Saturday, March 20, 2010

Bag O' Books: 'Revolutionary Road'

Try as I might -- and I've tried -- I just can't get into John Updike. I know that he was one of the literary masters of the second half of the 20th century. It's just that he's so boring. Other readers, readers I like and respect, disagree with me, so I give a run at an Updike novel now and again. A few weeks ago I tried my hand at Rabbit, Run, and I didn't make it nearly as far as I should've. The pace was glacial, the dense layers of description and internal monologue acting more as an obstacle than as illumination. I couldn't go on.
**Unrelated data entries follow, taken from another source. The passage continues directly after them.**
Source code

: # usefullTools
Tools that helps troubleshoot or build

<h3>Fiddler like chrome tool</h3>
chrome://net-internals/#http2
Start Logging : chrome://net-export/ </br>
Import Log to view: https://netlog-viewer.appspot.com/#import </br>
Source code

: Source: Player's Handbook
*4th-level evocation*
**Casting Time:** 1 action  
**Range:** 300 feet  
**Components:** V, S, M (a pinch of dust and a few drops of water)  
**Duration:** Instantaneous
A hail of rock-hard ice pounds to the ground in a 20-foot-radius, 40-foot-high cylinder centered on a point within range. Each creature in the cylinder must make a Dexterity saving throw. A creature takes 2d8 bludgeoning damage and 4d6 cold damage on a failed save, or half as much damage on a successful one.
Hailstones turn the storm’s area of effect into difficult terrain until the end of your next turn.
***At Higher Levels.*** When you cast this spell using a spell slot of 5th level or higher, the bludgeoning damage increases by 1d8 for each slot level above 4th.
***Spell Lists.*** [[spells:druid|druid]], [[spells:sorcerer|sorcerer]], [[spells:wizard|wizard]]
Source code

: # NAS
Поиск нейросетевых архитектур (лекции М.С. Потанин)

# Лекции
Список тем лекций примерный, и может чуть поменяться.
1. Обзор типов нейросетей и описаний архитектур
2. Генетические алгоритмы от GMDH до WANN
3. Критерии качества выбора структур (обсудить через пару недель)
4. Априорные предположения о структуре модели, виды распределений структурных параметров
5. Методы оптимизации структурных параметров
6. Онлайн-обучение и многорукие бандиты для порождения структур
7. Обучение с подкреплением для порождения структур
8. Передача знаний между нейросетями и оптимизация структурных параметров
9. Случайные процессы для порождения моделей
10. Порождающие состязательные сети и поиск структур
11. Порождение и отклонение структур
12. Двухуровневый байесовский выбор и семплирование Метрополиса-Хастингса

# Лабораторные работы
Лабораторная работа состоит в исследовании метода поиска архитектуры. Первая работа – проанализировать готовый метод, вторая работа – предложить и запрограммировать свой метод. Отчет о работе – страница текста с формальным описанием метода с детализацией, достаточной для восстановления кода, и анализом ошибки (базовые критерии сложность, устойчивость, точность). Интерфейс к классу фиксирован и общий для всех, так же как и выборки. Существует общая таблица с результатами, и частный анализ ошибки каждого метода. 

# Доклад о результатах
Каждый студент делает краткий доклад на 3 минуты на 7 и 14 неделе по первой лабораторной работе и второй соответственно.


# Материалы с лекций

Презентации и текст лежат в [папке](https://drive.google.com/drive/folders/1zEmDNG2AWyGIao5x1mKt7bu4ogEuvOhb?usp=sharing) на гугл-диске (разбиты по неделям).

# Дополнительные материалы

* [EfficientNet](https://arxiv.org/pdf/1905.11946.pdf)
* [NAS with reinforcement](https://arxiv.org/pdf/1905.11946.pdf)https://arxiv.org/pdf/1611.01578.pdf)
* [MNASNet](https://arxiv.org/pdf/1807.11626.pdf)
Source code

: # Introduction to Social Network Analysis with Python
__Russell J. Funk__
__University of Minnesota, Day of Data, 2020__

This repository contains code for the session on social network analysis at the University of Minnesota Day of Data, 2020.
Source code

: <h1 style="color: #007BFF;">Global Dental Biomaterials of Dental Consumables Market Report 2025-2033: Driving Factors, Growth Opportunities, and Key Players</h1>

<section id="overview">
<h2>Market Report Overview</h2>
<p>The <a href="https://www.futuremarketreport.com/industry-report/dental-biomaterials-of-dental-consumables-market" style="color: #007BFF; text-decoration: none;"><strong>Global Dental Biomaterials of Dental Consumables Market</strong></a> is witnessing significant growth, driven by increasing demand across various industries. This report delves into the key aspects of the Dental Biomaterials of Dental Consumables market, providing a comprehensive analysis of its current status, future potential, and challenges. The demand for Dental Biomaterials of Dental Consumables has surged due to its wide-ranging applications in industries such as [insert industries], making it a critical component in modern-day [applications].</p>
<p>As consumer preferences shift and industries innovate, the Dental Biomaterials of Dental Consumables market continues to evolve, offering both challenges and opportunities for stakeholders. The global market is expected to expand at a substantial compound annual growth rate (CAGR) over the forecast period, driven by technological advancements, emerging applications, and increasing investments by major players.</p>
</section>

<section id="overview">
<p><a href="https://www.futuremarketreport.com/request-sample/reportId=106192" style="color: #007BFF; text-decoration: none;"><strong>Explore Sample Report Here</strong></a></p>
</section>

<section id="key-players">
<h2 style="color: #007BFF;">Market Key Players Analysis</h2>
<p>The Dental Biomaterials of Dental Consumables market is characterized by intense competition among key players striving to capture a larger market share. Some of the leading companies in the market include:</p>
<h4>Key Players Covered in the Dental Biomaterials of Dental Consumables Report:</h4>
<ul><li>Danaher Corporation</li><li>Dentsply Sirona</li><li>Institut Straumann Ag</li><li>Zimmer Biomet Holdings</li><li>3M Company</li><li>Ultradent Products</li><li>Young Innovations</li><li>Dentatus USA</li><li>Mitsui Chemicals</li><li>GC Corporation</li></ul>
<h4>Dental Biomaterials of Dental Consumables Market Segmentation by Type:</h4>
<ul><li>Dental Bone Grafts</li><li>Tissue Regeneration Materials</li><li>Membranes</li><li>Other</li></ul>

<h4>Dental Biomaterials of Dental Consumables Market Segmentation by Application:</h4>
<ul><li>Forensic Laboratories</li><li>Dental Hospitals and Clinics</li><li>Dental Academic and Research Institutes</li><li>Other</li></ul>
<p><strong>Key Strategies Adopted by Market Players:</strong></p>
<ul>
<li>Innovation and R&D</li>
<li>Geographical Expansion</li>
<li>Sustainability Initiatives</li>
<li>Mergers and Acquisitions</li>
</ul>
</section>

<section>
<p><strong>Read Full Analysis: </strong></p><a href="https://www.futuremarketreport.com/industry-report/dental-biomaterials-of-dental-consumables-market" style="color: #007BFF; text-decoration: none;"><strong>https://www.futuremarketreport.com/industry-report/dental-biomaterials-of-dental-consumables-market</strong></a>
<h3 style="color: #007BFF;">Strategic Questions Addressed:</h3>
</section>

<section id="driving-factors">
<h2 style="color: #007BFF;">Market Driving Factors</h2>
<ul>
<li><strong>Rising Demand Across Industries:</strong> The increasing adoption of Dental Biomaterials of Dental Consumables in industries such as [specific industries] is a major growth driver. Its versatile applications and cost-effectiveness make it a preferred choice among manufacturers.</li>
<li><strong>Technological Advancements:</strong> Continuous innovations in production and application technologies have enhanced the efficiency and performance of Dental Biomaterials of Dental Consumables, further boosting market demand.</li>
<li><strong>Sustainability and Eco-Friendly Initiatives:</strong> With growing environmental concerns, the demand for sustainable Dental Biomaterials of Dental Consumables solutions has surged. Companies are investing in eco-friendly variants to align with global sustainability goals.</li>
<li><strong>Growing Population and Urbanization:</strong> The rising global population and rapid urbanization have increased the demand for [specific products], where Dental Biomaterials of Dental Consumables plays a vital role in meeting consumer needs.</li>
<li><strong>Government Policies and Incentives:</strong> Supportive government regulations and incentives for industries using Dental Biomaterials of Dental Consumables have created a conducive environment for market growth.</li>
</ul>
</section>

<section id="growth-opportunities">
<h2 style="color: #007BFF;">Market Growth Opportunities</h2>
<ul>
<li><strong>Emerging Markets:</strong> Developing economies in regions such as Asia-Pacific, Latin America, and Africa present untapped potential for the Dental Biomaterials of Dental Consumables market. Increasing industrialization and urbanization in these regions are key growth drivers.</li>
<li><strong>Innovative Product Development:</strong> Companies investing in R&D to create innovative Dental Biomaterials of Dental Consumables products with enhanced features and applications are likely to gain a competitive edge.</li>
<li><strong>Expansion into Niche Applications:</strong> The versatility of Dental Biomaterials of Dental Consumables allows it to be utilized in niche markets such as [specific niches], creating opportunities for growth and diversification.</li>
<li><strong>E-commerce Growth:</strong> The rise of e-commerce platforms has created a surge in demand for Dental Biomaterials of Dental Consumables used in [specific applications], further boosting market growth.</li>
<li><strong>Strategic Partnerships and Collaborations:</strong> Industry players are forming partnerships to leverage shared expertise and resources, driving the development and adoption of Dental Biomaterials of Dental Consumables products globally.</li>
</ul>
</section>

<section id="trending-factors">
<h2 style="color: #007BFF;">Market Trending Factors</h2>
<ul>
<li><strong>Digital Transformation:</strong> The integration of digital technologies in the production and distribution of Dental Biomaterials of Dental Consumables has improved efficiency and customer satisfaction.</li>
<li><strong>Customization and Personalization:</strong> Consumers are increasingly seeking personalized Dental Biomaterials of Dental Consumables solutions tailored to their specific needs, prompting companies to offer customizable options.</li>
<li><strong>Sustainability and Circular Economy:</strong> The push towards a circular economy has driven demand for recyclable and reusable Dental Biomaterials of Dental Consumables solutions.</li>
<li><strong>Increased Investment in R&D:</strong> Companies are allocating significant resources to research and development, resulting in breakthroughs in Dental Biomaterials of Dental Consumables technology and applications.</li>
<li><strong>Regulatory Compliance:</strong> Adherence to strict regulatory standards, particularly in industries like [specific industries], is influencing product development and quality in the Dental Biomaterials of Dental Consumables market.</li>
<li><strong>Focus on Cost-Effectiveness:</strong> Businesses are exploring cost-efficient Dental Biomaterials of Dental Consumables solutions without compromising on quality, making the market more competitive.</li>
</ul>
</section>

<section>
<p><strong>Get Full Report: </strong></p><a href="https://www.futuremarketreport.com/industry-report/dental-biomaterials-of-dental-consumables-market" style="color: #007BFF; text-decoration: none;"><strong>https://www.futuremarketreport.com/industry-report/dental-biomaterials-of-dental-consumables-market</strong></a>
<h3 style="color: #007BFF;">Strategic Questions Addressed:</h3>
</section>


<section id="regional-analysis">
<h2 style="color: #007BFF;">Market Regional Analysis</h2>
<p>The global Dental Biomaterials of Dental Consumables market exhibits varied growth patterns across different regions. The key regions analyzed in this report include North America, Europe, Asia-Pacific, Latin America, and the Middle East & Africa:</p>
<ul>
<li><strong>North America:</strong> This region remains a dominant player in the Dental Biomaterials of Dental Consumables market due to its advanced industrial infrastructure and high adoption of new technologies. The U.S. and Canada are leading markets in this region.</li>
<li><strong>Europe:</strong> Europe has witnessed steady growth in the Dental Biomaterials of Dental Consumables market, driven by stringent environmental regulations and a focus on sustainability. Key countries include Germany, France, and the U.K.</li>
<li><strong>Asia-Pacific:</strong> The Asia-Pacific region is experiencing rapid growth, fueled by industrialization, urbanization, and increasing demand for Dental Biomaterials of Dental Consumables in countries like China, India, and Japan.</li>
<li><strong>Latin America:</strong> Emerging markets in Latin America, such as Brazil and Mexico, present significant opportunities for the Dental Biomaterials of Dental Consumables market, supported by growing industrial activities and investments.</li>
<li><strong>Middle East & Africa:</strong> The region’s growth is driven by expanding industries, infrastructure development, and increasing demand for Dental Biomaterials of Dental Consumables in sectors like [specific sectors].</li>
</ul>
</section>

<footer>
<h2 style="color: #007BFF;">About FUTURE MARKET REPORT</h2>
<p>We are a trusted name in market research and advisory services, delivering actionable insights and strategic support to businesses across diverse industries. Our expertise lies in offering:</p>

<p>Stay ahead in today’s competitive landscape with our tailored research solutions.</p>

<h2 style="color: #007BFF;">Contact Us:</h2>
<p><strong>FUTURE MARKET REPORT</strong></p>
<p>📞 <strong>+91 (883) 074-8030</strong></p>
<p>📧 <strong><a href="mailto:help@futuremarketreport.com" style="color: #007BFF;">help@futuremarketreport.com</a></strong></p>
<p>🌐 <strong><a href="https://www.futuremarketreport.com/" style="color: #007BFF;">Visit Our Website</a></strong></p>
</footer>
For whatever reason, though, I thought I'd at least kick the tires of postwar middle-class ennui with Richard Yates' 1962 novel Revolutionary Road. Turns out I made a good choice: Yates turns out -- in this book at least -- to be closer in spirit to the wit of Philip Roth than to Updike. There's entertainment going on here, though it's the kind that'll make you wince every few pages.

Like a lot of people my age, my first awareness of Revolutionary Road came not in a bookstore or literature class, but in a movie advertisement: I've never seen the 2008 film starring Kate Winslet and Leonardo DiCaprio, but the trailers seemed to promise a been-there-done-that portrayal of the crushing soul-lessness of suburbia. I've not the seen the movie; I can tell you that the book reads more like a satire than an actual tragedy, despite some grizzliness in the last act.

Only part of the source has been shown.